Monday, Jun. 21, 1926

Inquiry

Pennsylvania senatorial primary expenditures were last week scrutinized by a Senatorial Committee appointed to examine charges that the candidates, especially Vare and Pepper, had spent extravagant sums during their campaigns.

Heading the committee is inquisitive Senator Reed, Democrat from Missouri; the other Democrat on the committee is Senator King of Utah, one of the least silent men in the upper house. Young Senator LaFollette, Progressive Republican from Wisconsin, not inclined to be forward, has yet shown in the Tariff Commission investigation that he is not the type to sit back dumbly during cross-examining. The Republican side of the committee has Senator Goff of West Virginia, a so-called hard-boiled Republican of the genus bred in West Virgina, and Senator McNary of Oregon, known in the Senate as an able cloakroom politician.

Because Governor Pinchot had requested investigation, he was the first to be examined. His wife and his aunt (Mrs. Charles B. Wood) were in the committee room when the Governor sank his tall, lean frame into the witness chair, turned a saddened eye on Senator Reed, recalled the expenditure of $43,000 of his own personal money on the campaign.

Then he said his wife had contributed $40,000, his aunt $50,000, a college friend $11,000, his brother Amos $11,000. The grand total might be $195,000. That equals the amount for which Mr. Newberry of Michigan was "severely condemned and disapproved" by a previous investigating committee. However, Mr. Pinchot's Pennsylvania has more than twice the population of Michigan, hence the per capita amount was less.

With tilted cigar in one corner of his mouth, Senator Reed relishingly continued the grill. He spent much time seeking for traces of Anti-Saloon League complicity, but Mr. Pinchot said that there was no use, since the League had thown him over and followed Senator Pepper as the better bet," although Pinchot was the bone-dry candidate. Senator Reed observed: "They could be happy with either if the other dear charmer were away."

"Did the W. C. T. U. give you any financial support?" queried Senator King.
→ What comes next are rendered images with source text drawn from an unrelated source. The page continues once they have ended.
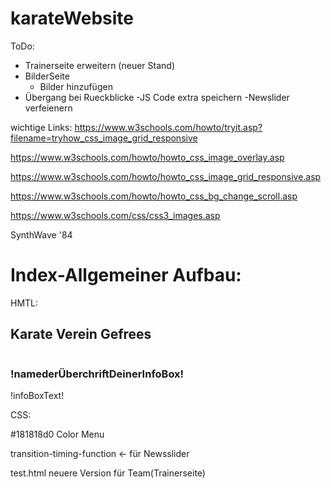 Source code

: # karateWebsite
ToDo: 
- Trainerseite erweitern (neuer Stand)
- BilderSeite
    - Bilder hinzufügen
- Übergang bei Rueckblicke
-JS Code extra speichern
-Newslider verfeienern


wichtige Links:
https://www.w3schools.com/howto/tryit.asp?filename=tryhow_css_image_grid_responsive

https://www.w3schools.com/howto/howto_css_image_overlay.asp

https://www.w3schools.com/howto/howto_css_image_grid_responsive.asp

https://www.w3schools.com/howto/howto_css_bg_change_scroll.asp

https://www.w3schools.com/css/css3_images.asp


SynthWave '84

# Index-Allgemeiner Aufbau:

HMTL:

<section class="!nameDerSection!">
      <div class="container">
        <h2 class="!nameDerHauptÜberschrift!">Karate Verein Gefrees</h2>
        <div class="content">
          <div class="!nameDesImages!">
            <img src="!pfadDeinesImages!" alt="" />
          </div>
          <div class="!nameDerInfoBox!">
            <h3>!namederÜberchriftDeinerInfoBox!</h3>
            <p>
              !infoBoxText!
            </p>
          </div>
        </div>
      </div>
    </section>

CSS:


#181818d0
Color Menu

transition-timing-function <- für Newsslider

test.html neuere Version für Team(Trainerseite) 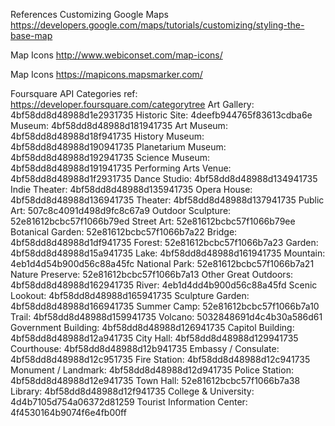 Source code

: References
Customizing Google Maps
https://developers.google.com/maps/tutorials/customizing/styling-the-base-map

Map Icons
http://www.webiconset.com/map-icons/

Map Icons
https://mapicons.mapsmarker.com/

Foursquare API Categories
  ref: https://developer.foursquare.com/categorytree
Art Gallery: 4bf58dd8d48988d1e2931735
Historic Site: 4deefb944765f83613cdba6e
Museum: 4bf58dd8d48988d181941735
  Art Museum: 4bf58dd8d48988d18f941735
  History Museum: 4bf58dd8d48988d190941735
  Planetarium Museum: 4bf58dd8d48988d192941735
  Science Museum: 4bf58dd8d48988d191941735
Performing Arts Venue: 4bf58dd8d48988d1f2931735
  Dance Studio: 4bf58dd8d48988d134941735
  Indie Theater: 4bf58dd8d48988d135941735
  Opera House: 4bf58dd8d48988d136941735
  Theater: 4bf58dd8d48988d137941735
Public Art: 507c8c4091d498d9fc8c67a9
  Outdoor Sculpture: 52e81612bcbc57f1066b79ed
Street Art: 52e81612bcbc57f1066b79ee
Botanical Garden: 52e81612bcbc57f1066b7a22
Bridge: 4bf58dd8d48988d1df941735
Forest: 52e81612bcbc57f1066b7a23
Garden: 4bf58dd8d48988d15a941735
Lake: 4bf58dd8d48988d161941735
Mountain: 4eb1d4d54b900d56c88a45fc
National Park: 52e81612bcbc57f1066b7a21
Nature Preserve: 52e81612bcbc57f1066b7a13
Other Great Outdoors: 4bf58dd8d48988d162941735
River: 4eb1d4dd4b900d56c88a45fd
Scenic Lookout: 4bf58dd8d48988d165941735
Sculpture Garden: 4bf58dd8d48988d166941735
Summer Camp: 52e81612bcbc57f1066b7a10
Trail: 4bf58dd8d48988d159941735
Volcano: 5032848691d4c4b30a586d61
Government Building: 4bf58dd8d48988d126941735
Capitol Building: 4bf58dd8d48988d12a941735
City Hall: 4bf58dd8d48988d129941735
Courthouse: 4bf58dd8d48988d12b941735
Embassy / Consulate: 4bf58dd8d48988d12c951735
Fire Station: 4bf58dd8d48988d12c941735
Monument / Landmark: 4bf58dd8d48988d12d941735
Police Station: 4bf58dd8d48988d12e941735
Town Hall: 52e81612bcbc57f1066b7a38
Library: 4bf58dd8d48988d12f941735
College & University: 4d4b7105d754a06372d81259
Tourist Information Center: 4f4530164b9074f6e4fb00ff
"No, but they worked very hard," replied the bone-dry man. His secretary later admitted paying $200 to Mrs. Azuba Jones, late of the W. C. T. U. for "dissemination of information," a phrase that rolled somewhat acidly off Senator Reed's tongue when he learned it meant speechmaking.

The Missourian Reed also noted an expenditure of $16 for water at the Pinchot headquarters and solemnly demanded to know if that item was not padded.

"I'll bet there's no such item on Vare's expense," he remarked. Pinchot witnesses testified that the Pepper committee assigned an average of 25 "watchers"* and the Vare committee an average of 10 "watchers" to each election district, paying them $10 each, the aggregate outlay for that purpose alone calculated at half a million dollars. It was also charged that there had been "juggling" in the counting of ballots in certain districts.

Later the Pepper expenditures were explored and even the seasoned members of the committee professed to be dazed. His campaign cost $1,087,000. Of this amount $390,000 had been borrowed and there is more than $100,000 to be paid. The Mellons' Pittsburgh committee had raised $306,000, and two other committees had each raised $125,000. One Pepper campaign manager testified that he had been the victim of misplaced confidence in expending money to promote additional registration of voters who later voted for Vare instead of Pepper.

When the Committee had ferreted through the accounts of Pinchot and Pepper, they examined the winning candidate's records and found that Vare, the light-wine and beer man, had spent upwards of $500,000, much of it in cash. Edward M. Kenna of Pittsburgh, of the Vare western headquarters, Allegheny County Treasurer for six years (at $6,500 a year), admitted after being pressed by Senator Reed, that he had contributed $20,000 of his own cash outright. Others in the Pittsburgh district donated amounts totaling $110,000.

After some hesitancy, Secretary Mellon undertook a "common sense" defense of everyone's expenses. Wages of political workers had risen like other wages, he said. It had cost $42,000 merely to mail one letter to every registered Pennsylvania voter. Huge advertisements had been thought necessary to combat the appetizing Vare beer cry. Political moneys spent in Pennsylvania were "as legitimate as money given to a church." If there was a culprit it was no man but the direct primary itself.

Sweltering on through check stubs, typewritten balance sheets (suspiciously fresh and pat, thought Investigator Reed), the committee determined that the Pennsylvania primary had cost about $2,000,000 altogether. It was ten times as expensive as the celebrated Newberry outlay in Michigan and exceeded the entire cost of the 1924 Democratic campaign.

Significance. All that the Senate Committee can do is to throw up its hands in horror at the Pennsylvania expenditures, and declare them against public policy-- unless actual corruption is discovered. The findings of the committee will undoubtedly make campaign material for some candidates, will make campaign managers cautious in the use of funds.

*A "watcher" is a person hired to visit voting booths to insure his employer's receiving all the votes cast for him. In Pittsburgh it was asserted that one-third of the voters were "watchers," allegedly purchased at $10 each.